Rendered images with source text:
* * * * * * *
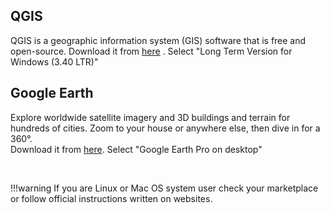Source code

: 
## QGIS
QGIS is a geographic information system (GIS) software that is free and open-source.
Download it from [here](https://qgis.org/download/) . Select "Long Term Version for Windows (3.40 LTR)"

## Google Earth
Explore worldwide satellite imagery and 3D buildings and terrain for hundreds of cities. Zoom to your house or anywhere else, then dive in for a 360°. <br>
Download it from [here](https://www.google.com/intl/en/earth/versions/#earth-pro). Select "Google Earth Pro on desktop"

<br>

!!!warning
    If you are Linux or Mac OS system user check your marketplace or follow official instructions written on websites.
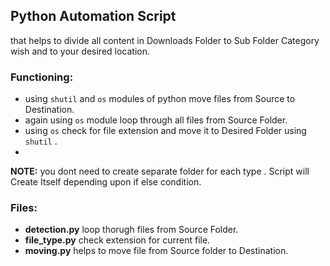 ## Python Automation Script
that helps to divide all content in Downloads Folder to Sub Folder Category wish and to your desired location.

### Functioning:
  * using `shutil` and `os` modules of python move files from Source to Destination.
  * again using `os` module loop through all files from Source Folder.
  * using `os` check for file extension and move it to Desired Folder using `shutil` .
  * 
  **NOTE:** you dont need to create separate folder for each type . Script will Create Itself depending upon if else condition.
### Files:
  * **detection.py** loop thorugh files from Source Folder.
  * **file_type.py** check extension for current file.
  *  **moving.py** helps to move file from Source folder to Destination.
* * * * * * *
Look through the data above. Copy every line with the string "check" in it.

    If you are Linux or Mac OS system user check your marketplace or follow official instructions written on websites.
  * using `os` check for file extension and move it to Desired Folder using `shutil` .
  * **file_type.py** check extension for current file.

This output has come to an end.